We even got the banner and everything.
Wis.dm was the first (And, I assumed, only) social networking site I’d ever joined. Two years, lived and breathed it! But, life marches on.
@fireside I’ve talked to you before & feel good with you. And I thank you. :-)
I feel welcomed by positive feedback, acknowledgement, and support. Particularly if I’m having some sort of problem (like my Facebook-ex husband debacle)... it may have seemed stupid to some, but at the time, I needed the support and I got it. I also feel welcomed by a healthy debate. Not one in which the other person is trying to demean or berate me and my thoughts, but when they give an intelligent counterpoint that acknowledges my viewpoint as valid. I love that.
Since I came all by my lonesome, I didn’t have the added angst of losing a beloved website. I literally just came upon Fluther by accident. After poking around and reading some of the questions others had asked, I got my courage up and asked my first question. I have felt at home here ever since. It was like I had finally found ‘my people’! I honestly don’t think anyone did or said anything to make me feel that way, it was more like a hand had found it’s glove and viola!, a perfect fit. :)
:) The thing about wis.dm, tho, is that many of us were in almost at the very conception, and had a lot of say on how it could be improved….it’s weird to be the “New Kid on (and already established) the Block…”
I can sure see how that would be hard. Just having seen you around for a day, though @DutchCat , and how you’ve adapted already, I’m sure you won’t feel that way for long.

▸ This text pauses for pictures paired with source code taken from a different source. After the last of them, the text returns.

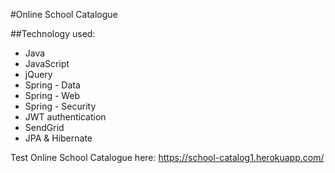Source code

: #Online School Catalogue

##Technology used:

- Java
- JavaScript
- jQuery
- Spring - Data
- Spring - Web
- Spring - Security
- JWT authentication
- SendGrid
- JPA & Hibernate


Test Online School Catalogue here: https://school-catalog1.herokuapp.com/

Ya butt. Sniff. I start a new job on Wednesday, after a year of looking…I’ve been saying good bye to wis.dm for 3 weeks now (waited for freaking EVER on the background check)—so I won’t be around much. :( I’m so cheap. I sell out my whole “family” for a few tens of thousands a year!
Do like all the rest of us and fluther from work :)
I don’t think I better do that! Not sure if the server will let me, anyway
work with me here, Dutchess! ;)
@DutchCat Good luck with your new job! We’re here all the damn time, so maybe we’ll see you in the middle of the night, or on weekends. :)
@augustlan really isn’t kidding about that “alll the damn time” statement. Last night I was up at 4AM my time and this place was really hopping!
@augustlan I had the same experience of just stumbling across the site and feeling like I had found “my people”. It’s nice.
When I found Fluther I jumped right in with a relationship question and got lots of great, well thought out, helpful responses, because of that I felt pretty comfortable from the jump. I felt even more welcome and at home when I started receiving lurve and when I got a couple of congratulatory comments on my first 1000 lurve points from some respected members of the collective. This place kind of feels like Cheers to me, it is a place where everybody knows my name, and that makes me feel welcome and feel like I am a part of something.
@augustlan sniffles. Winding down here. I soooo want to ask some more questions before I leave—because I will be back, just don’t know when—but I can’t….for one thing, in so many ways this place is like the original wis.dm….which was by far much more fun and hopping than it was after they split us all up with the scenes…..
Accepting people the way they are (as long as they remain civilized and respectful and polite of course). Everyone is a unique human being, so when someone logs on to a online forum (after a break) and people are glad to meet him or her again (virtually of course) this can create a feeling of returning “home”.